### WORK REQUIRED:
Look for "specifying" in each line of the entries, and return the matching lines.

___

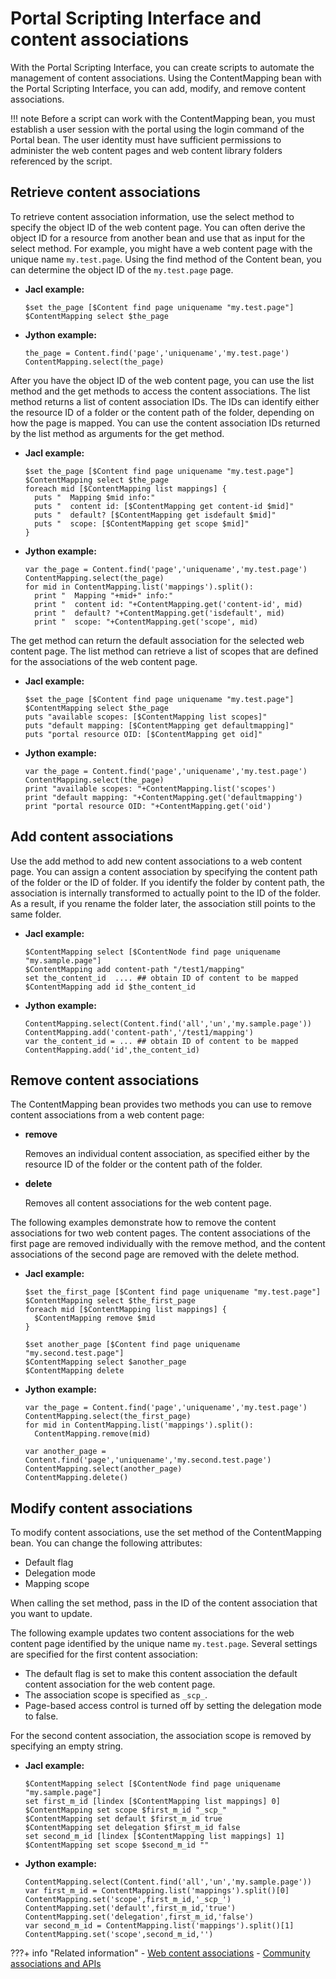 # Portal Scripting Interface and content associations

With the Portal Scripting Interface, you can create scripts to automate the management of content associations. Using the ContentMapping bean with the Portal Scripting Interface, you can add, modify, and remove content associations.

!!! note
    Before a script can work with the ContentMapping bean, you must establish a user session with the portal using the login command of the Portal bean. The user identity must have sufficient permissions to administer the web content pages and web content library folders referenced by the script.

## Retrieve content associations

To retrieve content association information, use the select method to specify the object ID of the web content page. You can often derive the object ID for a resource from another bean and use that as input for the select method. For example, you might have a web content page with the unique name `my.test.page`. Using the find method of the Content bean, you can determine the object ID of the `my.test.page` page.

-   **Jacl example:**

    ```
    $set the_page [$Content find page uniquename "my.test.page"]
    $ContentMapping select $the_page
    ```

-   **Jython example:**

    ```
    the_page = Content.find('page','uniquename','my.test.page')
    ContentMapping.select(the_page)
    ```


After you have the object ID of the web content page, you can use the list method and the get methods to access the content associations. The list method returns a list of content association IDs. The IDs can identify either the resource ID of a folder or the content path of the folder, depending on how the page is mapped. You can use the content association IDs returned by the list method as arguments for the get method.

-   **Jacl example:**

    ```
    $set the_page [$Content find page uniquename "my.test.page"]
    $ContentMapping select $the_page
    foreach mid [$ContentMapping list mappings] {
      puts "  Mapping $mid info:"
      puts "  content id: [$ContentMapping get content-id $mid]"
      puts "  default? [$ContentMapping get isdefault $mid]"
      puts "  scope: [$ContentMapping get scope $mid]"
    }
    ```

-   **Jython example:**

    ```
    var the_page = Content.find('page','uniquename','my.test.page')
    ContentMapping.select(the_page)
    for mid in ContentMapping.list('mappings').split():
      print "  Mapping "+mid+" info:"
      print "  content id: "+ContentMapping.get('content-id', mid)
      print "  default? "+ContentMapping.get('isdefault', mid)
      print "  scope: "+ContentMapping.get('scope', mid)
    
    ```


The get method can return the default association for the selected web content page. The list method can retrieve a list of scopes that are defined for the associations of the web content page.

-   **Jacl example:**

    ```
    $set the_page [$Content find page uniquename "my.test.page"]
    $ContentMapping select $the_page
    puts "available scopes: [$ContentMapping list scopes]"
    puts "default mapping: [$ContentMapping get defaultmapping]"
    puts "portal resource OID: [$ContentMapping get oid]"
    ```

-   **Jython example:**

    ```
    var the_page = Content.find('page','uniquename','my.test.page')
    ContentMapping.select(the_page)
    print "available scopes: "+ContentMapping.list('scopes')
    print "default mapping: "+ContentMapping.get('defaultmapping')
    print "portal resource OID: "+ContentMapping.get('oid')
    ```


## Add content associations

Use the add method to add new content associations to a web content page. You can assign a content association by specifying the content path of the folder or the ID of folder. If you identify the folder by content path, the association is internally transformed to actually point to the ID of the folder. As a result, if you rename the folder later, the association still points to the same folder.

-   **Jacl example:**

    ```
    $ContentMapping select [$ContentNode find page uniquename "my.sample.page"]
    $ContentMapping add content-path "/test1/mapping" 
    set the_content_id  .... ## obtain ID of content to be mapped 
    $ContentMapping add id $the_content_id
    ```

-   **Jython example:**

    ```
    ContentMapping.select(Content.find('all','un','my.sample.page'))
    ContentMapping.add('content-path','/test1/mapping') 
    var the_content_id = ... ## obtain ID of content to be mapped 
    ContentMapping.add('id',the_content_id) 
    ```


## Remove content associations

The ContentMapping bean provides two methods you can use to remove content associations from a web content page:

-   **remove**

    Removes an individual content association, as specified either by the resource ID of the folder or the content path of the folder.

-   **delete**

    Removes all content associations for the web content page.


The following examples demonstrate how to remove the content associations for two web content pages. The content associations of the first page are removed individually with the remove method, and the content associations of the second page are removed with the delete method.

-   **Jacl example:**

    ```
    $set the_first_page [$Content find page uniquename "my.test.page"]
    $ContentMapping select $the_first_page
    foreach mid [$ContentMapping list mappings] {
      $ContentMapping remove $mid
    }
    
    $set another_page [$Content find page uniquename "my.second.test.page"]
    $ContentMapping select $another_page
    $ContentMapping delete
    ```

-   **Jython example:**

    ```
    var the_page = Content.find('page','uniquename','my.test.page')
    ContentMapping.select(the_first_page)
    for mid in ContentMapping.list('mappings').split():
      ContentMapping.remove(mid)
    
    var another_page = Content.find('page','uniquename','my.second.test.page')
    ContentMapping.select(another_page)
    ContentMapping.delete()
    ```


## Modify content associations

To modify content associations, use the set method of the ContentMapping bean. You can change the following attributes:

-   Default flag
-   Delegation mode
-   Mapping scope

When calling the set method, pass in the ID of the content association that you want to update.

The following example updates two content associations for the web content page identified by the unique name `my.test.page`. Several settings are specified for the first content association:

-   The default flag is set to make this content association the default content association for the web content page.
-   The association scope is specified as `_scp_`.
-   Page-based access control is turned off by setting the delegation mode to false.

For the second content association, the association scope is removed by specifying an empty string.

-   **Jacl example:**

    ```
    $ContentMapping select [$ContentNode find page uniquename "my.sample.page"]
    set first_m_id [lindex [$ContentMapping list mappings] 0] 
    $ContentMapping set scope $first_m_id "_scp_"
    $ContentMapping set default $first_m_id true
    $ContentMapping set delegation $first_m_id false
    set second_m_id [lindex [$ContentMapping list mappings] 1] 
    $ContentMapping set scope $second_m_id ""
    ```

-   **Jython example:**

    ```
    ContentMapping.select(Content.find('all','un','my.sample.page'))
    var first_m_id = ContentMapping.list('mappings').split()[0]
    ContentMapping.set('scope',first_m_id,'_scp_')
    ContentMapping.set('default',first_m_id,'true')
    ContentMapping.set('delegation',first_m_id,'false')
    var second_m_id = ContentMapping.list('mappings').split()[1]
    ContentMapping.set('scope',second_m_id,'')
    ```



???+ info "Related information"
    - [Web content associations](../../getting_started/wcm_delivery_contentmap_about.md)
    - [Community associations and APIs](../../../../../extend_dx/integration/connections/configuration/managing_community_pages/commpages_access_apis.md)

___

### RESULT BELOW:
Use the add method to add new content associations to a web content page. You can assign a content association by specifying the content path of the folder or the ID of folder. If you identify the folder by content path, the association is internally transformed to actually point to the ID of the folder. As a result, if you rename the folder later, the association still points to the same folder.
For the second content association, the association scope is removed by specifying an empty string.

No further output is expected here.